SAN SEBASTIAN 56 – "Two Legged-Horse", di Samira Makhmalbaf e "Pandora's Box", di Yesim Ustaoglu (Concorso)
Asbe du-pa (Two Legged-Horse), quarto lungometraggio di Samira Makhmalbaf, scritto e montato dal padre Mohsen, è il ritratto spietato e senza via di fuga dell’Afghanistan, e non solo, perché quel luogo è specchio di un massacro globale, oggi. Pandoranin kutusu (Pandora’s Box), co-produzione europea della regista turca Yesim Ustaoglu, da tempo lontana da un film come Viaggio verso il sole (1999), non riesce, invece, a fuggire dal pre-testo per elaborarlo in immagini che non siano solo illustrazione di una diffusa solitudine esistenziale e multi-generazionale, ormai radicata nelle atmosfere esistenzialiste ben confezionate di certo cinema turco d’oggi

Il film, in concorso, è Asbe du-pa (Two Legged-Horse), quarto lungometraggio di Samira Makhmalbaf, scritto e montato (con energia che moltiplica la tensione física già disseminata ovunque) dal padre Mohsen, ritratto spietato e senza via di fuga dell’Afghanistan, e non solo, perché quel luogo è specchio di un massacro globale, oggi. Attraverso l’incontro con due protagonisti che abitano i margini della società, un ragazzo e un bambino. Il ragazzo, deforme, soprattutto nel viso, come mille altri suoi coetanei, o ben più giovani, vive in una sorta di caverna ricavata nella terra, una serie di loculi dai quali i ragazzi escono in cerca di lavori saltuari, al richiamo delle voci dei padroni in cerca di manodopera. Il bambino, senza gambe, vive con il padre che gli cerca qualcuno in grado di fargli da cavallo e portarlo ogni giorno a scuola. La sorella è ancora più handicappata e il padre la porta lontano da casa per farla curare.

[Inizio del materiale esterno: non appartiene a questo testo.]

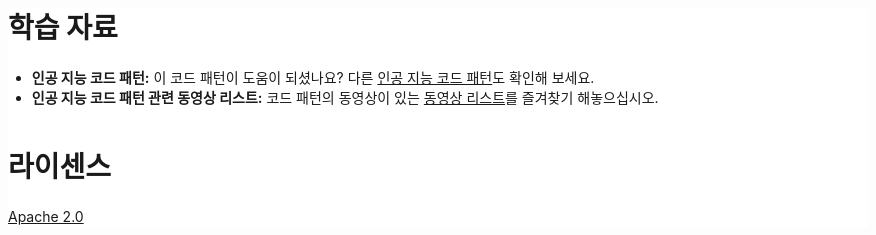
# 학습 자료
- **인공 지능 코드 패턴:** 이 코드 패턴이 도움이 되셨나요? 다른 [인공 지능 코드 패턴](https://developer.ibm.com/code/technologies/artificial-intelligence/)도 확인해 보세요.
- **인공 지능 코드 패턴 관련 동영상 리스트:** 코드 패턴의 동영상이 있는 [동영상 리스트](https://www.youtube.com/playlist?list=PLzUbsvIyrNfknNewObx5N7uGZ5FKH0Fde)를 즐겨찾기 해놓으십시오.


# 라이센스
[Apache 2.0](LICENSE)
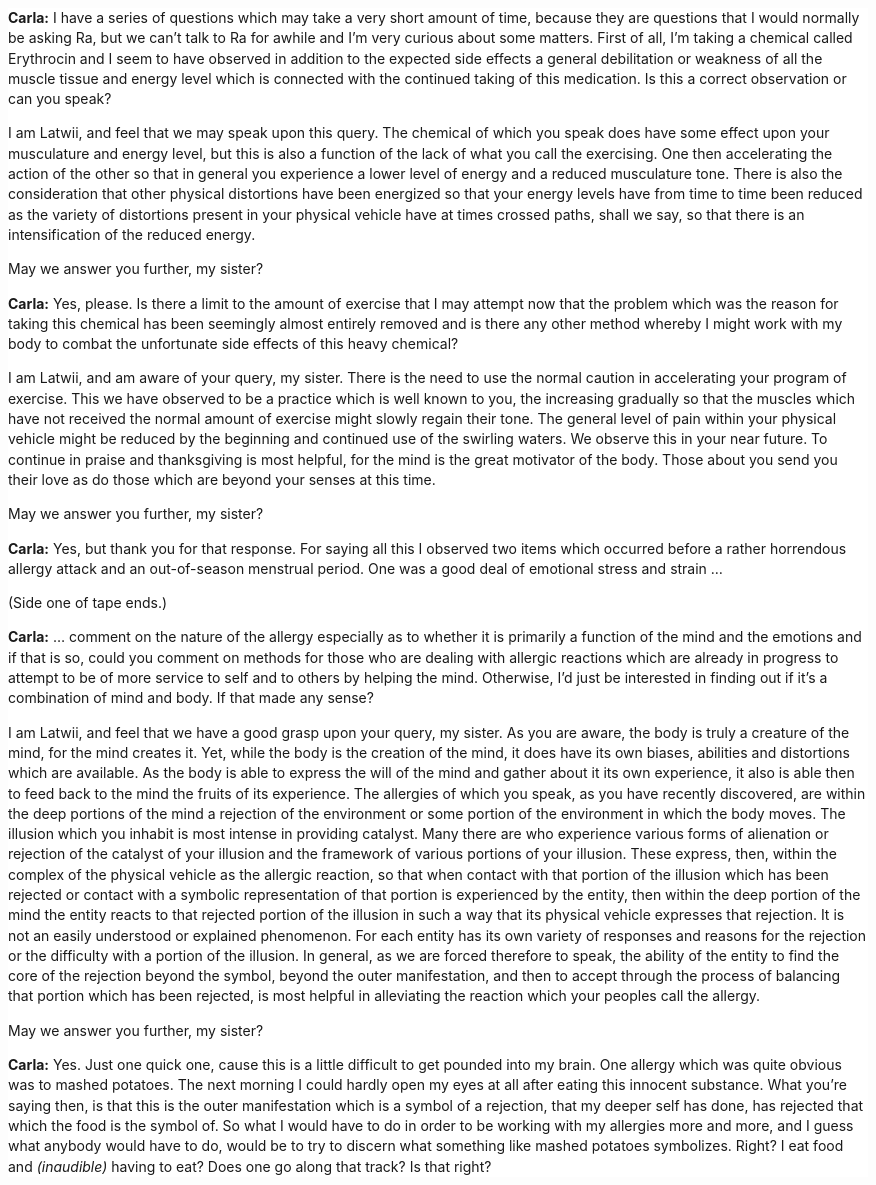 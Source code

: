 <p><strong>Carla:</strong> I have a series of questions which may take a very short amount of time, because they are questions that I would normally be asking Ra, but we can’t talk to Ra for awhile and I’m very curious about some matters. First of all, I’m taking a chemical called Erythrocin and I seem to have observed in addition to the expected side effects a general debilitation or weakness of all the muscle tissue and energy level which is connected with the continued taking of this medication. Is this a correct observation or can you speak?</p>
<p>I am Latwii, and feel that we may speak upon this query. The chemical of which you speak does have some effect upon your musculature and energy level, but this is also a function of the lack of what you call the exercising. One then accelerating the action of the other so that in general you experience a lower level of energy and a reduced musculature tone. There is also the consideration that other physical distortions have been energized so that your energy levels have from time to time been reduced as the variety of distortions present in your physical vehicle have at times crossed paths, shall we say, so that there is an intensification of the reduced energy.</p>
<p>May we answer you further, my sister?</p>
<p><strong>Carla:</strong> Yes, please. Is there a limit to the amount of exercise that I may attempt now that the problem which was the reason for taking this chemical has been seemingly almost entirely removed and is there any other method whereby I might work with my body to combat the unfortunate side effects of this heavy chemical?</p>
<p>I am Latwii, and am aware of your query, my sister. There is the need to use the normal caution in accelerating your program of exercise. This we have observed to be a practice which is well known to you, the increasing gradually so that the muscles which have not received the normal amount of exercise might slowly regain their tone. The general level of pain within your physical vehicle might be reduced by the beginning and continued use of the swirling waters. We observe this in your near future. To continue in praise and thanksgiving is most helpful, for the mind is the great motivator of the body. Those about you send you their love as do those which are beyond your senses at this time.</p>
<p>May we answer you further, my sister?</p>
<p><strong>Carla:</strong> Yes, but thank you for that response. For saying all this I observed two items which occurred before a rather horrendous allergy attack and an out-of-season menstrual period. One was a good deal of emotional stress and strain …</p>
<p class="comment">(Side one of tape ends.)</p>
<p><strong>Carla:</strong> … comment on the nature of the allergy especially as to whether it is primarily a function of the mind and the emotions and if that is so, could you comment on methods for those who are dealing with allergic reactions which are already in progress to attempt to be of more service to self and to others by helping the mind. Otherwise, I’d just be interested in finding out if it’s a combination of mind and body. If that made any sense?</p>
<p>I am Latwii, and feel that we have a good grasp upon your query, my sister. As you are aware, the body is truly a creature of the mind, for the mind creates it. Yet, while the body is the creation of the mind, it does have its own biases, abilities and distortions which are available. As the body is able to express the will of the mind and gather about it its own experience, it also is able then to feed back to the mind the fruits of its experience. The allergies of which you speak, as you have recently discovered, are within the deep portions of the mind a rejection of the environment or some portion of the environment in which the body moves. The illusion which you inhabit is most intense in providing catalyst. Many there are who experience various forms of alienation or rejection of the catalyst of your illusion and the framework of various portions of your illusion. These express, then, within the complex of the physical vehicle as the allergic reaction, so that when contact with that portion of the illusion which has been rejected or contact with a symbolic representation of that portion is experienced by the entity, then within the deep portion of the mind the entity reacts to that rejected portion of the illusion in such a way that its physical vehicle expresses that rejection. It is not an easily understood or explained phenomenon. For each entity has its own variety of responses and reasons for the rejection or the difficulty with a portion of the illusion. In general, as we are forced therefore to speak, the ability of the entity to find the core of the rejection beyond the symbol, beyond the outer manifestation, and then to accept through the process of balancing that portion which has been rejected, is most helpful in alleviating the reaction which your peoples call the allergy.</p>
<p>May we answer you further, my sister?</p>
<p><strong>Carla:</strong> Yes. Just one quick one, cause this is a little difficult to get pounded into my brain. One allergy which was quite obvious was to mashed potatoes. The next morning I could hardly open my eyes at all after eating this innocent substance. What you’re saying then, is that this is the outer manifestation which is a symbol of a rejection, that my deeper self has done, has rejected that which the food is the symbol of. So what I would have to do in order to be working with my allergies more and more, and I guess what anybody would have to do, would be to try to discern what something like mashed potatoes symbolizes. Right? I eat food and <em>(inaudible)</em> having to eat? Does one go along that track? Is that right?</p>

Ma quello che si instaurerà fra i due giovani protagonista sarà un rapporto perverso, sado-maso, (auto)distruttivo, senza possibilità di ritorno, una volta avviato quel percorso di reciproca necessità spinta fino al dominio totale (anche con complicità che, fino a un certo punto, smorzano l’orrore). E il film aderisce nella forma al crescendo che coinvolge quei due personaggi (attori non professionisti scelti dopo diverse ricerche da Samira Makhmalbaf), che mettono in scena una sfida alla resistenza sermpre più estrema, appunto come una vera e propria body performance, filmata con camera a mano variabile, inquadrature fosse, carrelli veloci che respirano la fatica dei protagonisti, ormai inseparabili nell’attuazione delle loro pulsioni e derive fisiche. Gesti ripetuti in una dimensione dove il realismo del pre-testo sfuma nella messa in scena di rituali di un cinema della crudeltà che si apre a memorie vicinelontane con le quali il film di Samira Makhmalbaf dialoga. Il ragazzo-cavallo (che sarà imbrigliato, al quale verranno messi una sella e i ferri ai piedi, inchiodandoglieli, come in una crocefissione, che verrà fatto mangiare, fieno, e dormire nella stalla e al quale, ultimo passaggio, sarà posta una vera testa di cavallo che non potrà mai togliere dalla faccia) è corpo pasoliniano, ricorda il protagonista de Il corridore di Amir Naderi e quello de Il ciclista di Mohsen Makhmalbaf (nel senso di un cinema iraniano non nuovo a chiedere ai suoi attori e personaggi esperienze fisiche hard). Con Asbe du-pa Samira Makhmalbaf spinge il suo cinema in una tensione finora mai vista (dopo i suoi primi due film già di notevoli derive e internamenti, La mela e Lavagne, e il troppo patinato Alle cinque della sera, che era la sua prima esplorazione del set-Afghanistan) e realizza il suo Non si uccidono cosi’ anche i cavalli?, esemplare e progressivo avanzamento del suo cinema verso il punto indelebile di uno sfinimento físico e sociale che non avrà fine. Perché l’ultima inquadratura è specchio della prima. La voce di un uomo che chiama al lavoro i ragazzi, che ancora una volta sbucano dalle loro tombe e da quei fumi neri, velenosi, che escono anch’essi dalla terra e dalla polvere. Un altro giorno all’inferno…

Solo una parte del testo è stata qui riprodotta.